This question comes as a companion of this one that regarded fastest sorting of a double array.

Now I want to get the top- k indices corresponding to the unsorted array.

I have implemented this version which (unfortunately) uses autoboxing and HashMap as proposed in some answers including this one :

HashMap<Double, Integer> map = new HashMap<Double, Integer>();
for(int i = 0; i < numClusters; i++) {
    map.put(scores[i], i);
}
Arrays.sort(scores);
HashSet<Integer> topPossibleClusters = new HashSet<Integer>();
for(int i = 0; i < numClusters; i++) {
    topPossibleClusters.add(map.get(scores[numClusters - (i+1)]));
}

As you can see this uses a HashMap with keys the Double values of the original array and as values the indices of the original array. So, after sorting the original array I just retrieve it from the map .

I also use HashSet as I am interested in deciding if an int is included in this set, using .contains() method. (I don't know if this makes a difference since as I mentioned in the other question my arrays are small -50 elements-).

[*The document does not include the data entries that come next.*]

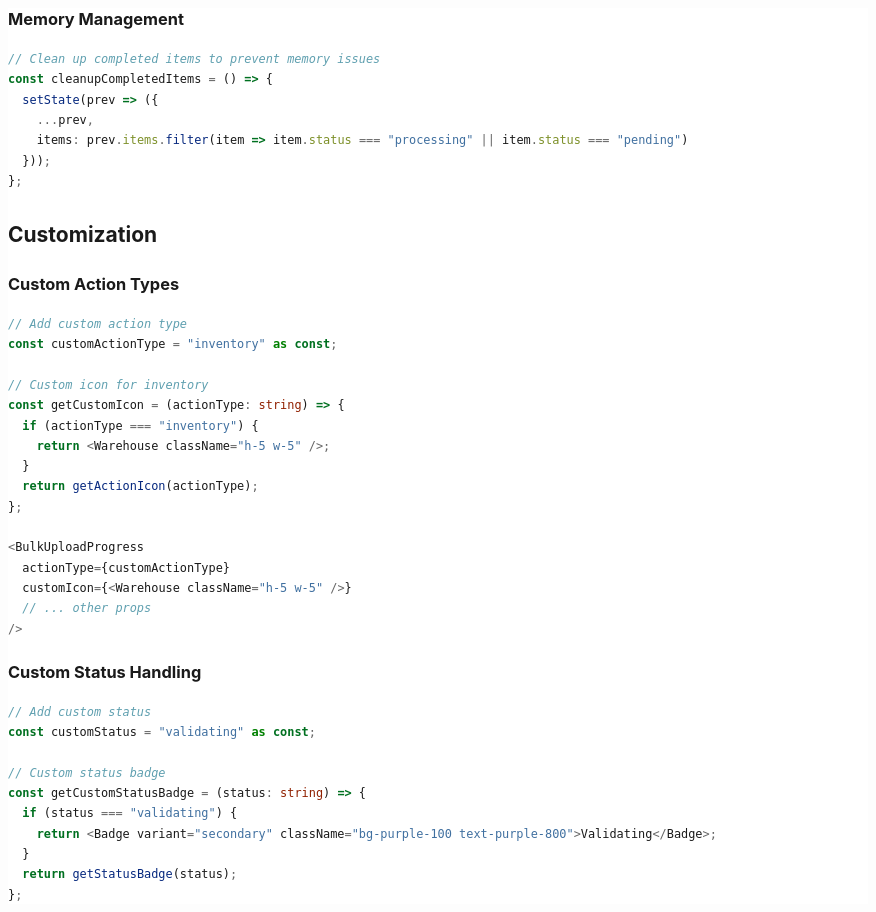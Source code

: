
 ```typescript
```

### Memory Management

```typescript
// Clean up completed items to prevent memory issues
const cleanupCompletedItems = () => {
  setState(prev => ({
    ...prev,
    items: prev.items.filter(item => item.status === "processing" || item.status === "pending")
  }));
};
```

## Customization

### Custom Action Types

```typescript
// Add custom action type
const customActionType = "inventory" as const;

// Custom icon for inventory
const getCustomIcon = (actionType: string) => {
  if (actionType === "inventory") {
    return <Warehouse className="h-5 w-5" />;
  }
  return getActionIcon(actionType);
};

<BulkUploadProgress
  actionType={customActionType}
  customIcon={<Warehouse className="h-5 w-5" />}
  // ... other props
/>
```

### Custom Status Handling

```typescript
// Add custom status
const customStatus = "validating" as const;

// Custom status badge
const getCustomStatusBadge = (status: string) => {
  if (status === "validating") {
    return <Badge variant="secondary" className="bg-purple-100 text-purple-800">Validating</Badge>;
  }
  return getStatusBadge(status);
};
```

If this does not make a difference point it out though.

I am not interested in the value per se, only the indices.

My question is whether there is a faster approach to go with it?

This sort of interlinking/interlocking collections lends itself to fragile, easily broken, hard to debug, unmaintainable code.

Instead create an object:

class Data {
    double value;
    int originalIndex;
}

Create an array of Data objects storing the original value and index.

Sort them using a custom comparator that looks at data.value and sorts descending.

Now the top X items in your array are the ones you want and you can just look at the value and originalIndex as you need them.

As Tim points out linking a multiple collections is rather errorprone. I would suggest using a TreeMap as this would allow for a standalone solution.

Lets say you have double[] data , first copy it to a TreeMap :

final TreeMap<Double, Integer> dataWithIndex = new TreeMap<>();
for(int i = 0; i < data.length; ++i) {
    dataWithIndex.put(data[i], i);
}

NB You can declare dataWithIndex as a NavigableMap to be less specific, but it's so much longer and it doesn't really add much as there is only one implementation in the JDK.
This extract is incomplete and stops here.